On the surface, that might appear to be the case. But returns this year
indicate otherwise. The Claymore/Clear Global Timber Index (AMEX: CUT)
has lost more than 14% so far in 2008. Compare that with the iPath Dow
Jones-AIG Commodity Index exchange-traded note (NYSE: DJP), which is up
by double digits.
"A common misconception is that because it's a hard asset, timber acts
like commodities," said Andrew Corn, chief executive of Clear Indexes
LLC, the firm that put together the index used by CUT.
But that's just not true, he notes. "Timber is a unique asset class," Corn said. "But it's totally different than commodities."
The Clear Global Timber Index tracks stock from leading timber
companies from around the world. That includes firms that manage and
own timberland. It also covers companies that own or manage timberland
and use those properties as a resource for something else they produce.
The benchmark includes 13 so-called tier one stocks, or ones where
their primary business is timber. It also tracks 14 other stocks called
tier two providers that own timberland as raw material sources for
other parts of their businesses.
So investing in CUT involves more than just owning timber. It also
means you're buying real estate and wood-based products, like
packaging, paper and even furniture to go with lumber products.
But investors are also getting involved in land-use issues. That's due
to the fact that many lumber companies also lease out part of their
properties for recreational and other uses.
And after they cut down trees, in many cases timber providers find
other natural resources to harvest. "It's pretty common for timber
companies to find anything from coal to silver on their land," Corn
said. "Sometimes they'll decide it isn't worth it economically to
harvest those other resources. So there's a lot involved with the
timber industry other than just timber-related issues."

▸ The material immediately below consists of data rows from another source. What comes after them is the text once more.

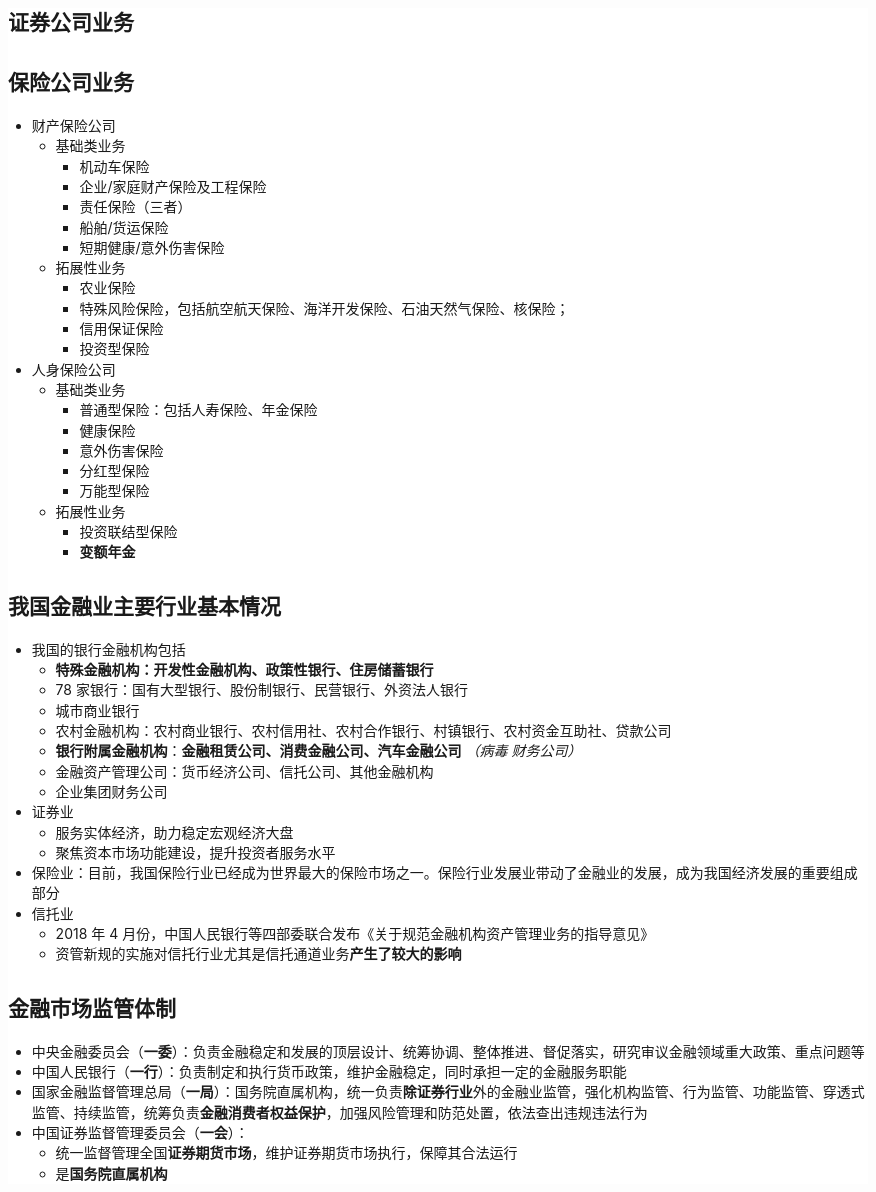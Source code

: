 ## 证券公司业务

## 保险公司业务

- 财产保险公司
  - 基础类业务
    - 机动车保险
    - 企业/家庭财产保险及工程保险
    - 责任保险（三者）
    - 船舶/货运保险
    - 短期健康/意外伤害保险
  - 拓展性业务
    - 农业保险
    - 特殊风险保险，包括航空航天保险、海洋开发保险、石油天然气保险、核保险；
    - 信用保证保险
    - 投资型保险
- 人身保险公司
  - 基础类业务
    - 普通型保险：包括人寿保险、年金保险
    - 健康保险
    - 意外伤害保险
    - 分红型保险
    - 万能型保险
  - 拓展性业务
    - 投资联结型保险
    - **变额年金**

## 我国金融业主要行业基本情况

- 我国的银行金融机构包括
  - **特殊金融机构：开发性金融机构、政策性银行、住房储蓄银行**
  - 78 家银行：国有大型银行、股份制银行、民营银行、外资法人银行
  - 城市商业银行
  - 农村金融机构：农村商业银行、农村信用社、农村合作银行、村镇银行、农村资金互助社、贷款公司
  - **银行附属金融机构**：**金融租赁公司、消费金融公司、汽车金融公司** _（病毒 财务公司）_
  - 金融资产管理公司：货币经济公司、信托公司、其他金融机构
  - 企业集团财务公司
- 证券业
  - 服务实体经济，助力稳定宏观经济大盘
  - 聚焦资本市场功能建设，提升投资者服务水平
- 保险业：目前，我国保险行业已经成为世界最大的保险市场之一。保险行业发展业带动了金融业的发展，成为我国经济发展的重要组成部分
- 信托业
  - 2018 年 4 月份，中国人民银行等四部委联合发布《关于规范金融机构资产管理业务的指导意见》
  - 资管新规的实施对信托行业尤其是信托通道业务**产生了较大的影响**

## 金融市场监管体制

- 中央金融委员会（**一委**）：负责金融稳定和发展的顶层设计、统筹协调、整体推进、督促落实，研究审议金融领域重大政策、重点问题等
- 中国人民银行（**一行**）：负责制定和执行货币政策，维护金融稳定，同时承担一定的金融服务职能
- 国家金融监督管理总局（**一局**）：国务院直属机构，统一负责**除证券行业**外的金融业监管，强化机构监管、行为监管、功能监管、穿透式监管、持续监管，统筹负责**金融消费者权益保护**，加强风险管理和防范处置，依法查出违规违法行为
- 中国证券监督管理委员会（**一会**）：
  - 统一监督管理全国**证券期货市场**，维护证券期货市场执行，保障其合法运行
  - 是**国务院直属机构**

In his research to put together the index, Corn found a United Nations
study on the dispersion of trees globally. "Once a year, we rebalance
and reconstitute the index based on the dispersion of trees around the
world based on UN reports," he said.
There's one other competing index for timber in the world, and that's
put together in Europe by Standard & Poor's. Barclays Global
Investors sponsors an ETF based on it in overseas markets. But it
doesn't figure UN data and tree dispersions into its weightings.
Per-Country Availability
"We didn't want to country-weight based on market cap or some random
measure," Corn said. "We wanted to keep the index representative of how
many trees are available in each different country around the world."
The index for CUT implements a rules-based methodology that adjusts its
portfolio weightings quarterly. Since the ETF launched on Dec. 19,
2007, two stocks have been cut. "The turnover rate should be very low
over the long term," Corn said.
Companies in the U.S. comprised 29.24% of the index heading into 2008.
The next biggest country was Canada at 13.39%, followed by Japan
(12.01%) and Brazil (10.30%). Other markets represented in single-digit
weightings were Sweden, Australia, South Africa, Spain, Finland,
Ireland and Hong Kong.
To be considered for the index, timber stocks must average daily
trading volume of 75,000 shares or more, and trade at least $500,000 on
typical days over the past month. Candidates must also have market caps
of $200 million or more, and no individual name can make up more than
4.5% of total weightings.
Investors should note a few caveats about the ETF. One is that CUT is
dominated by companies that traditionally are categorized as materials
players. That sector made up 82.90% of the fund at the end of last
year. Financials were 12.94% of the portfolio, and the rest could be
categorized as consumer discretionary.
With homebuilding and construction down, those sector affiliations
would seem to explain CUT's fall this year. Corn agrees that has been a
drag on his index's performance lately. But he says that's not the
whole story.
"When a tree is chopped down, odds are it's going to be used for
packaging rather than lumber. So the whole perception that timber is
closely tied to construction isn't accurate," Corn said.
The impact of timber is much more widespread, he adds. And backtested
data of the index's performance over the past five years serves as a
good example, Corn suggests.
The Clear Global Timber Index hypothetically produced an average
annualized return of 15.48% from 2002 to 2007, according to such
research. That would've compared to 9.06% for the Dow Jones World
Forestry & Paper Index.
"This is something you can stick in your IRA and not worry about," Corn
said. "Long term, timber shows low correlation to the broader stock
market. And there tends to be lower volatility as well."